It should clear from this blog that I’m a big fan of Django. I use it for as much of my work as possible. Recently a couple of other developers in my shop have entered the Django arena, which, as a general proposition, is a good thing — in that we’re using the framework more widely. But as a result, one of Django’s few weaknesses has been made more painfully obvious, namely, the fragility of Django projects.
The problem is that one import error in any installed app’s models, any referenced URLconf, view module, or other module imported by one of those breaks the entire project immediately and horribly. This makes the installation of new apps and updates of installed apps inherently risky to the entire site, which IMO is a *bad thing*. Now, I haven’t delved into the guts of Django’s initialization process to see what, if anything, could be done about this, but on a conceptual level it seems that the project as a whole should have some way to recover from a bad app or module, unless it’s related to the core functionality of the project (like a middleware or context processor module).
Is that unreasonable?
Hiding errors is always a bad approach. It makes debugging hard.
I think what you need is a better deployment strategy.

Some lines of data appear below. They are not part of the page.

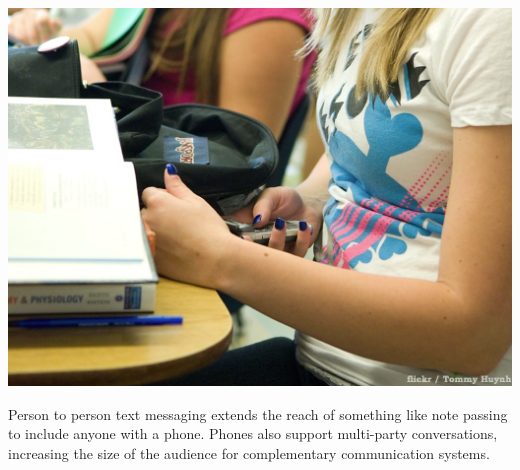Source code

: \begin{marginfigure}
	\includegraphics{figures/texting.png}
	\caption{Person to person text messaging extends the reach of something like note passing to include anyone with a phone. Phones also support multi-party conversations, increasing the size of the audience for complementary communication systems.}
	\label{fig:texting}
\end{marginfigure}







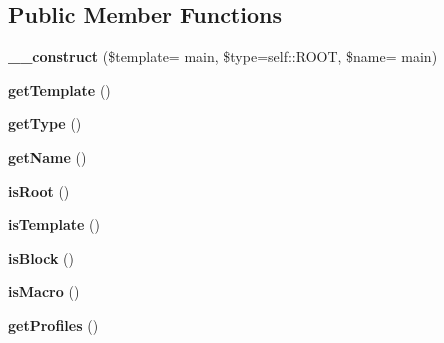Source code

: \subsection*{Public Member Functions}
\begin{DoxyCompactItemize}
\item 
{\bfseries \+\_\+\+\_\+construct} (\$template= \textquotesingle{}main\textquotesingle{}, \$type=self\+::\+R\+O\+OT, \$name= \textquotesingle{}main\textquotesingle{})\hypertarget{classTwig__Profiler__Profile_a1b939644bfd916e8c3929df24cf7e68f}{}\label{classTwig__Profiler__Profile_a1b939644bfd916e8c3929df24cf7e68f}

\item 
{\bfseries get\+Template} ()\hypertarget{classTwig__Profiler__Profile_a688bc2d504bad7696f37c39068c1eac1}{}\label{classTwig__Profiler__Profile_a688bc2d504bad7696f37c39068c1eac1}

\item 
{\bfseries get\+Type} ()\hypertarget{classTwig__Profiler__Profile_ac804748f9ad9d2520a39bb4826f6bd16}{}\label{classTwig__Profiler__Profile_ac804748f9ad9d2520a39bb4826f6bd16}

\item 
{\bfseries get\+Name} ()\hypertarget{classTwig__Profiler__Profile_a9c3bab6f65edc7b9d0f7ee3a56f5d982}{}\label{classTwig__Profiler__Profile_a9c3bab6f65edc7b9d0f7ee3a56f5d982}

\item 
{\bfseries is\+Root} ()\hypertarget{classTwig__Profiler__Profile_a876fdb21906782b05a0a25f0fb339d94}{}\label{classTwig__Profiler__Profile_a876fdb21906782b05a0a25f0fb339d94}

\item 
{\bfseries is\+Template} ()\hypertarget{classTwig__Profiler__Profile_a0b48fa112c77c36c561e1325e14b7bac}{}\label{classTwig__Profiler__Profile_a0b48fa112c77c36c561e1325e14b7bac}

\item 
{\bfseries is\+Block} ()\hypertarget{classTwig__Profiler__Profile_adeb80e4e93a9ffce4962e9aa0e9d8176}{}\label{classTwig__Profiler__Profile_adeb80e4e93a9ffce4962e9aa0e9d8176}

\item 
{\bfseries is\+Macro} ()\hypertarget{classTwig__Profiler__Profile_a4aed8a37b3d1a2645c688a131add9086}{}\label{classTwig__Profiler__Profile_a4aed8a37b3d1a2645c688a131add9086}

\item 
{\bfseries get\+Profiles} ()\hypertarget{classTwig__Profiler__Profile_ace5ab9d553fc025277627b63d08b7846}{}\label{classTwig__Profiler__Profile_ace5ab9d553fc025277627b63d08b7846}


\end{DoxyCompactItemize}
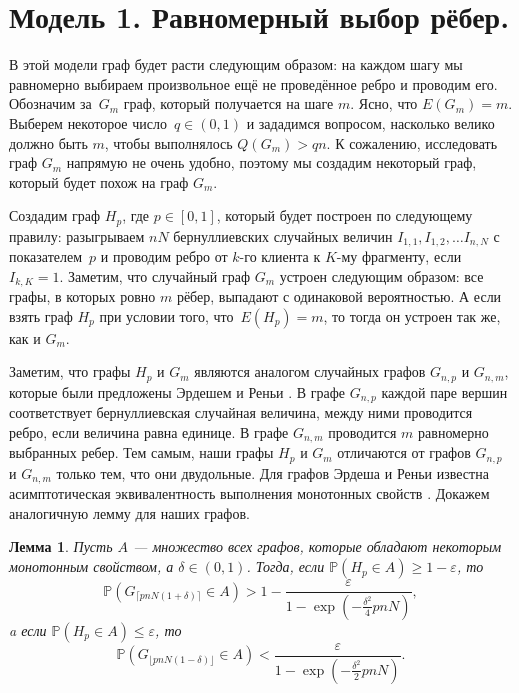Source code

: \documentclass{matmex-diploma-custom}
\newcommand{\PRob}{\mathbb P}
\newcommand{\leqs}{\leqslant}
\newcommand{\geqs}{\geqslant}
\newcommand{\eps}{\varepsilon}
\newtheorem{lemma}{Лемма}
\theoremstyle{named}
\begin{document}
\newpage
\section*{Модель 1. Равномерный выбор рёбер.}
В этой модели граф будет расти следующим образом: на каждом шагу мы равномерно выбираем произвольное ещё не проведённое ребро 
и проводим его. Обозначим за~$G_m$ граф, который получается на шаге $m$. Ясно, что $E(G_m) = m$.
Выберем некоторое число~$q \in (0, 1)$ и зададимся вопросом, насколько велико должно быть $m$, чтобы выполнялось $Q(G_m) > qn$.
К сожалению, исследовать граф $G_m$ напрямую не очень удобно, поэтому мы создадим некоторый граф, который будет похож на граф $G_m$.

Создадим граф $H_p$, где $p \in [0, 1]$, который будет построен по следующему правилу: 
разыгрываем $nN$ бернуллиевских случайных величин $I_{1,1}, I_{1,2}, \dots I_{n,N}$ с показателем~$p$ 
и проводим ребро от $k$-го клиента к $K$-му фрагменту, если $I_{k, K} = 1$.
Заметим, что случайный граф $G_m$ устроен следующим образом: все графы, в которых ровно $m$ рёбер, выпадают с одинаковой вероятностью.
А если взять граф $H_p$ при условии того, что~$E(H_p) = m$, то тогда он устроен так же, как и $G_m$.

Заметим, что графы $H_p$ и $G_m$ являются аналогом случайных графов $G_{n, p}$ и $G_{n, m}$, 
которые были предложены Эрдешем и Реньи \cite{erd}. 
В графе $G_{n,p}$ каждой паре вершин соответствует бернуллиевская случайная величина, между ними проводится ребро, 
если величина равна единице. В графе $G_{n, m}$ проводится $m$ равномерно выбранных ребер.
Тем самым, наши графы $H_p$ и $G_m$ отличаются от графов $G_{n, p}$ и $G_{n, m}$ только тем, что они двудольные.
Для графов Эрдеша и Реньи известна асимптотическая эквивалентность выполнения монотонных свойств \cite[параграф 1.4]{janson}.
Докажем аналогичную лемму для наших графов.

\begin{lemma} \label{l1}
Пусть $A$ --- множество всех графов, которые обладают некоторым монотонным свойством, а $\delta \in (0,1)$.
Тогда, если $\PRob( H_p \in A) \geqs 1 - \eps$, то
\begin{equation} \label{l1_1}
\PRob(G_{\lceil pnN(1+\delta) \rceil} \in A) > 1 - \frac{\eps}{1 - \exp\left(-\frac{\delta^2}{4}pnN\right)},
\end{equation}
a если $\PRob( H_p \in A) \leqs \eps$, то
\begin{equation}\label{l1_2}
\PRob(G_{\lfloor pnN(1-\delta) \rfloor} \in A) < \frac{\eps}{1 - \exp\left(-\frac{\delta^2}{2}pnN\right)}.
\end{equation}
\end{lemma}
\end{document}

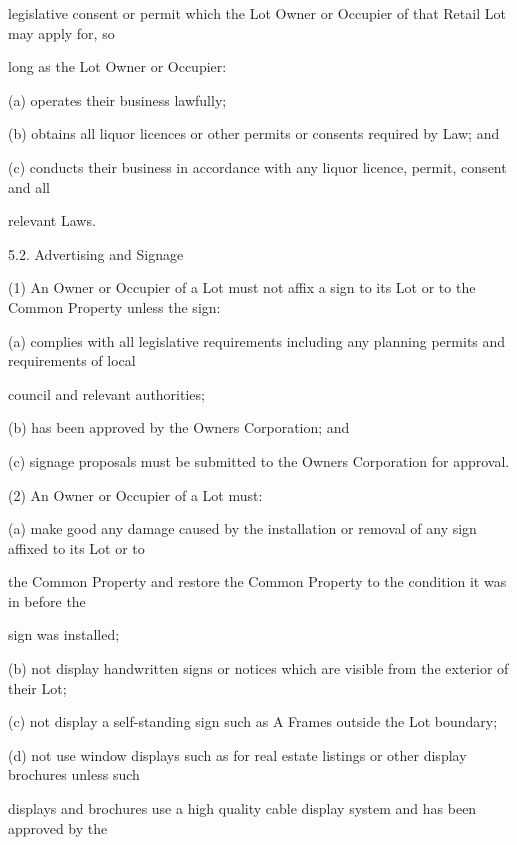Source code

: \documentclass{article}
\begin{document}
{\fontsize{10.02}{1}legislative consent or permit which the Lot Owner or Occupier of that Retail Lot may apply for, so }

{\fontsize{10.02}{1}long as the Lot Owner or Occupier: }

{\fontsize{9.962}{1}(a) operates their business lawfully; }

{\fontsize{9.962}{1}(b) obtains all liquor licences or other permits or consents required by Law; and }

{\fontsize{9.962}{1}(c) conducts their business in accordance with any liquor licence, permit, consent and all }

{\fontsize{10.02}{1}relevant Laws. }

{\fontsize{9.99}{1}5.2. Advertising and Signage }

{\fontsize{9.962}{1}(1) An Owner or Occupier of a Lot must not affix a sign to its Lot or to the Common Property unless the sign: }

{\fontsize{9.962}{1}(a) complies with all legislative requirements including any planning permits and requirements of local }

{\fontsize{10.02}{1}council and relevant authorities; }

{\fontsize{9.962}{1}(b) has been approved by the Owners Corporation; and }

{\fontsize{9.962}{1}(c) signage proposals must be submitted to the Owners Corporation for approval. }

{\fontsize{9.962}{1}(2) An Owner or Occupier of a Lot must: }

{\fontsize{9.962}{1}(a) make good any damage caused by the installation or removal of any sign affixed to its Lot or to }

{\fontsize{10.02}{1}the Common Property and restore the Common Property to the condition it was in before the }

{\fontsize{10.02}{1}sign was installed; }

{\fontsize{9.962}{1}(b) not display handwritten signs or notices which are visible from the exterior of their Lot; }

{\fontsize{9.962}{1}(c) not display a self-standing sign such as A Frames outside the Lot boundary; }

{\fontsize{9.962}{1}(d) not use window displays such as for real estate listings or other display brochures unless such }

{\fontsize{10.02}{1}displays and brochures use a high quality cable display system and has been approved by the }
\end{document}
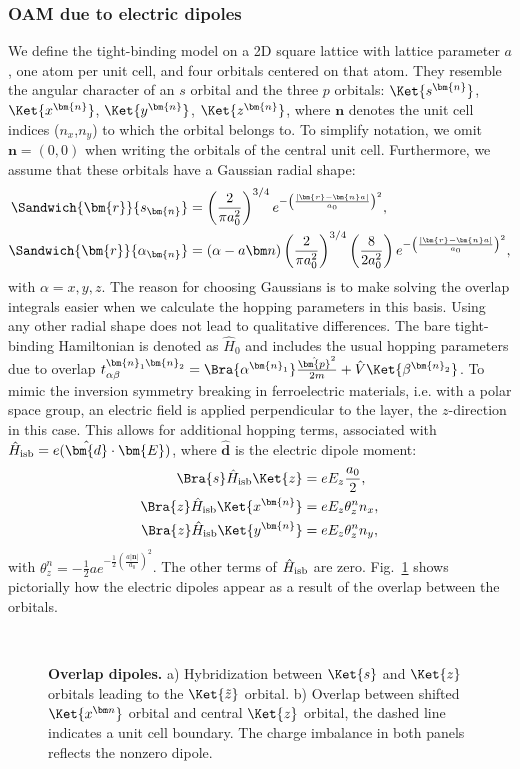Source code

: \subsubsection{OAM due to electric dipoles \label{sec:tb_model}}
We define the tight-binding model on a 2D square lattice with lattice parameter $a$, one atom per unit cell, and four orbitals centered on that atom.
They resemble the angular character of an $s$ orbital and the three $p$ orbitals: $\Ket{s^{\bm{n}}}$, $\Ket{x^{\bm{n}}}$, $\Ket{y^{\bm{n}}}$, $\Ket{z^{\bm{n}}}$, where $\bm{n}$ denotes the unit cell indices ($n_x$,$n_y$) to which the orbital belongs to.
To simplify notation, we omit $\bm{n} = (0, 0)$ when writing the orbitals of the central unit cell.
Furthermore, we assume that these orbitals have a Gaussian radial shape:
\begin{align}
	\Sandwich{\bm{r}}{s_{\bm{n}}} &= \left(\frac{2}{\pi a_0^2}\right)^{3/4}e^{-\left(\frac{|\bm{r}-\bm{n}a|}{a_0}\right)^2},\\
\Sandwich{\bm{r}}{\alpha_{\bm{n}}} &= (\alpha - a\bm n)\left(\frac{2}{\pi a_0^2}\right)^{3/4}\left(\frac{8}{2a_0^2}\right) e^{-\left(\frac{|\bm{r}-\bm{n}a|}{a_0}\right)^2},
\end{align}
with $\alpha = x, y, z$.
The reason for choosing Gaussians is to make solving the overlap integrals easier when we calculate the hopping parameters in this basis.
Using any other radial shape does not lead to qualitative differences.
The bare tight-binding Hamiltonian is denoted as $\hat{H}_0$ and includes the usual hopping parameters due to overlap $t_{\alpha\beta}^{\bm{n}_1\bm{n}_2} = \Bra{\alpha^{\bm{n}_1}}\frac{\hat{\bm{p}}^2}{2m} + \hat{V}\Ket{\beta^{\bm{n}_2}}$.
To mimic the inversion symmetry breaking in ferroelectric materials, i.e. with a polar space group, an electric field is applied perpendicular to the layer, the $z$-direction in this case.
This allows for additional hopping terms, associated with $\hat{H}_{\rm isb} = e (\hat{\bm{d}}\cdot \bm{E})$, where $\hat{\bm{d}}$ is the electric dipole moment:
\begin{align}
	\label{eq:dipole}
	\Bra{s} \hat{H}_{\rm isb} \Ket{z} &=  e E_z \frac{a_0}{2},\\
	\Bra{z} \hat{H}_{\rm isb} \Ket{x^{\bm{n}}} &= e E_z \theta_z^n n_x,\\
	\Bra{z} \hat{H}_{\rm isb} \Ket{y^{\bm{n}}} &= e E_z \theta_z^n n_y,
\end{align}
with $\theta_z^n = -\frac{1}{2}ae^{-\frac{1}{2}\left(\frac{a|\bm{n}|}{a_0}\right)^2}$.
The other terms of $\hat{H}_{\rm isb}$ are zero.
Fig.~\ref{fig:Rashba_overlapdip} shows pictorially how the electric dipoles appear as a result of the overlap between the orbitals. 
\begin{figure}[t]
~\centering
{}\caption{\label{fig:Rashba_overlapdip} {\bf Overlap dipoles.} a) Hybridization between $\Ket{s}$ and $\Ket{z}$ orbitals leading to the $\Ket{\tilde z}$ orbital. b) Overlap between shifted $\Ket{x^{\bm n}}$ orbital and central $\Ket{z}$ orbital, the dashed line indicates a unit cell boundary. The charge imbalance in both panels reflects the nonzero dipole.}
\end{figure}
    
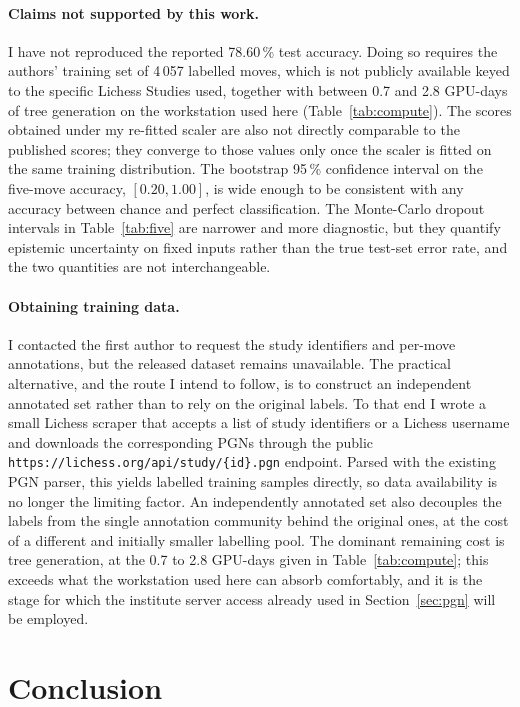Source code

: \documentclass[11pt,a4paper]{article}
\begin{document}
\paragraph{Claims not supported by this work.}
I have not reproduced the reported 78.60\,\% test accuracy. Doing so
requires the authors' training set of 4\,057 labelled moves, which is
not publicly available keyed to the specific Lichess Studies used,
together with between 0.7 and 2.8 GPU-days of tree generation on the
workstation used here (Table~\ref{tab:compute}). The scores obtained under my re-fitted
scaler are also not directly comparable to the published scores; they
converge to those values only once the scaler is fitted on the same
training distribution. The bootstrap 95\,\% confidence interval on the
five-move accuracy, $[0.20, 1.00]$, is wide enough to be consistent
with any accuracy between chance and perfect classification. The
Monte-Carlo dropout intervals in Table~\ref{tab:five} are narrower and
more diagnostic, but they quantify epistemic uncertainty on fixed
inputs rather than the true test-set error rate, and the two quantities
are not interchangeable.

\paragraph{Obtaining training data.}
I contacted the first author to request the study identifiers and
per-move annotations, but the released dataset remains unavailable.
The practical alternative, and the route I intend to follow, is to
construct an independent annotated set rather than to rely on the
original labels. To that end I wrote a small Lichess scraper that
accepts a list of study identifiers or a Lichess username and
downloads the corresponding PGNs through the public
\texttt{https://lichess.org/api/study/\{id\}.pgn} endpoint. Parsed with
the existing PGN parser, this yields labelled training samples
directly, so data availability is no longer the limiting factor. An
independently annotated set also decouples the labels from the single
annotation community behind the original ones, at the cost of a
different and initially smaller labelling pool. The dominant
remaining cost is tree generation, at the
0.7 to 2.8 GPU-days given in Table~\ref{tab:compute}; this exceeds what
the workstation used here can absorb comfortably, and it is the stage
for which the institute server access already used in
Section~\ref{sec:pgn} will be employed.

\section{Conclusion}
\end{document}
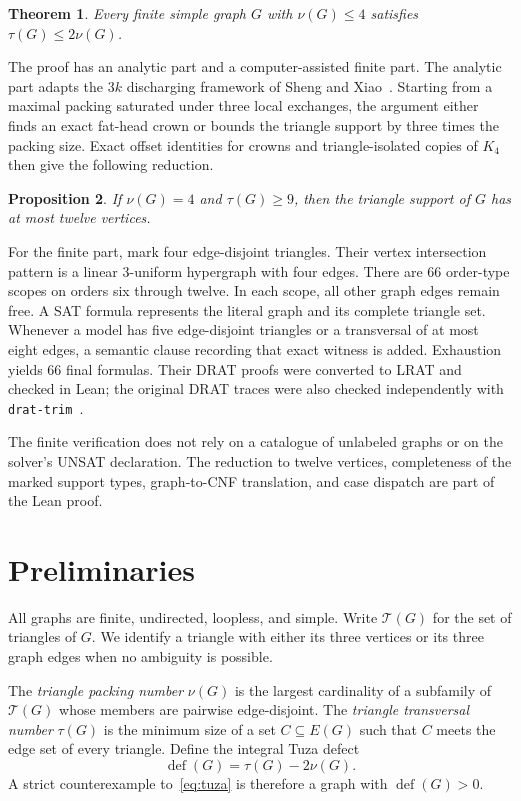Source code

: \documentclass[11pt]{article}
\newtheorem{theorem}{Theorem}[section]
\newtheorem{proposition}[theorem]{Proposition}
\theoremstyle{definition}
\newcommand{\Tcal}{\mathcal{T}}
\newcommand{\defect}{\operatorname{def}}
\begin{document}
\begin{theorem}\label{thm:main}
Every finite simple graph $G$ with $\nu(G)\leq 4$ satisfies
$\tau(G)\leq 2\nu(G)$.
\end{theorem}

The proof has an analytic part and a computer-assisted finite part.  The analytic
part adapts the $3k$ discharging framework of Sheng and
Xiao~\cite{ShengXiao2024}.  Starting from a maximal packing saturated under
three local exchanges, the argument either finds an exact fat-head crown or
bounds the triangle support by three times the packing size.  Exact offset
identities for crowns and triangle-isolated copies of $K_4$ then give the
following reduction.

\begin{proposition}\label{prop:twelve}
If $\nu(G)=4$ and $\tau(G)\geq 9$, then the triangle support of $G$ has at
most twelve vertices.
\end{proposition}

For the finite part, mark four edge-disjoint triangles.  Their vertex
intersection pattern is a linear $3$-uniform hypergraph with four edges.
There are 66 order-type scopes on orders six through twelve.  In each scope,
all other graph edges remain free.  A SAT formula represents the literal graph
and its complete triangle set.  Whenever a model has five edge-disjoint
triangles or a transversal of at most eight edges, a semantic clause recording
that exact witness is added.  Exhaustion yields 66 final formulas.  Their DRAT
proofs were converted to LRAT and checked in Lean; the original DRAT traces
were also checked independently with
\texttt{drat-trim}~\cite{HeuleWetzlerHunt2014}.

The finite verification does not rely on a catalogue of unlabeled graphs or
on the solver's UNSAT declaration.  The reduction to twelve vertices,
completeness of the marked support types, graph-to-CNF translation, and case
dispatch are part of the Lean proof.

\section{Preliminaries}

All graphs are finite, undirected, loopless, and simple.  Write $\Tcal(G)$
for the set of triangles of $G$.  We identify a triangle with either its
three vertices or its three graph edges when no ambiguity is possible.

The \emph{triangle packing number} $\nu(G)$ is the largest cardinality of a
subfamily of $\Tcal(G)$ whose members are pairwise edge-disjoint.  The
\emph{triangle transversal number} $\tau(G)$ is the minimum size of a set
$C\subseteq E(G)$ such that $C$ meets the edge set of every triangle.
Define the integral Tuza defect
\[
  \defect(G)=\tau(G)-2\nu(G).
\]
A strict counterexample to~\eqref{eq:tuza} is therefore a graph with
$\defect(G)>0$.
\end{document}
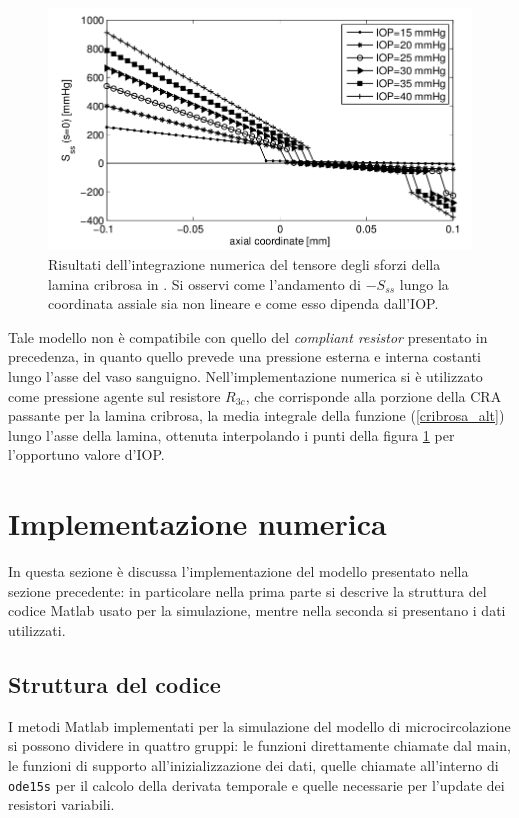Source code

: \documentclass{article}
\begin{document}
\begin{figure}[h]
\begin{center}
\includegraphics[width=1.0\textwidth]{Pictures/riscribrosa.png}
\caption{Risultati dell'integrazione numerica del tensore degli sforzi della lamina cribrosa in \cite{art3}. Si osservi come l'andamento di $-S_{ss}$ lungo la coordinata assiale sia non lineare e come esso dipenda dall'IOP.}
\label{riscribrosa}
\end{center}
\end{figure}

Tale modello non è compatibile con quello del \textit{compliant resistor} presentato in precedenza, in quanto quello prevede una pressione esterna e interna costanti lungo l'asse del vaso sanguigno.
Nell'implementazione numerica si è utilizzato come pressione agente sul resistore $R_{3c}$, che corrisponde alla porzione della CRA passante per la lamina cribrosa, la media integrale della funzione (\ref{cribrosa_alt}) lungo l'asse della lamina, ottenuta interpolando i punti della figura \ref{riscribrosa} per l'opportuno valore d'IOP.

\section{Implementazione numerica}
In questa sezione è discussa l'implementazione del modello presentato nella sezione precedente: in particolare nella prima parte si descrive la struttura del codice Matlab usato per la simulazione, mentre nella seconda si presentano i dati utilizzati.
\subsection{Struttura del codice}
I metodi Matlab implementati per la simulazione del modello di microcircolazione si possono dividere in quattro gruppi: le funzioni direttamente chiamate dal main, le funzioni di supporto all'inizializzazione dei dati, quelle chiamate all'interno di \texttt{ode15s} per il calcolo della derivata temporale e quelle necessarie per l'update dei resistori variabili.
\end{document}

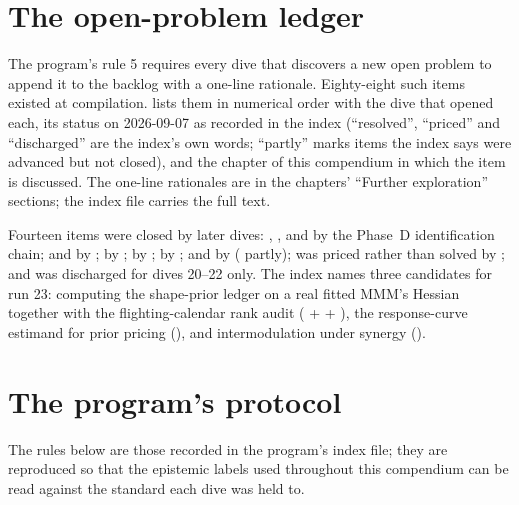 \chapter{The open-problem ledger}
\label{app:ledger}

The program's rule 5 requires every dive that discovers a new open problem to append it to the backlog with a
one-line rationale. Eighty-eight such items existed at compilation.  lists them in numerical
order with the dive that opened each, its status on 2026-09-07 as recorded in the index (``resolved'',
``priced'' and ``discharged'' are the index's own words; ``partly'' marks items the index says were advanced
but not closed), and the chapter of this compendium in which the item is discussed. The one-line rationales
are in the chapters' ``Further exploration'' sections; the index file carries the full text.

Fourteen items were closed by later dives: , ,  and  by the Phase~D identification
chain;  and  by ;  by ;  by ;  by ;
 and  by  ( partly);  was priced rather than solved by ; and
 was discharged for dives 20--22 only. The index names three candidates for run 23: computing the
shape-prior ledger on a real fitted MMM's Hessian together with the flighting-calendar rank audit
( +  + ), the response-curve estimand for prior pricing (), and intermodulation
under synergy ().

\small

\normalsize

\chapter{The program's protocol}
\label{app:protocol}

The rules below are those recorded in the program's index file; they are reproduced so that the epistemic
labels used throughout this compendium can be read against the standard each dive was held to.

For example, you can create 2 instances of your project on server. The one available to public may be set via symlink. Test new things on non-public instance. If all is working ok, point symlink to this instance.
If you want these instances to use different sets of django apps and python modules, virtualenv will be helpful.
Comment by Mike Korobov — August 26, 2009 @ 7:43 am
@Mike – Thanks for the suggestion, although it doesn’t strike me as very manageable or scalable. I disagree that hiding errors is always bad, especially if you have a DEBUG setting, as in Django. In any case, I’m talking about *catching* these exceptions, not necessarily silencing them.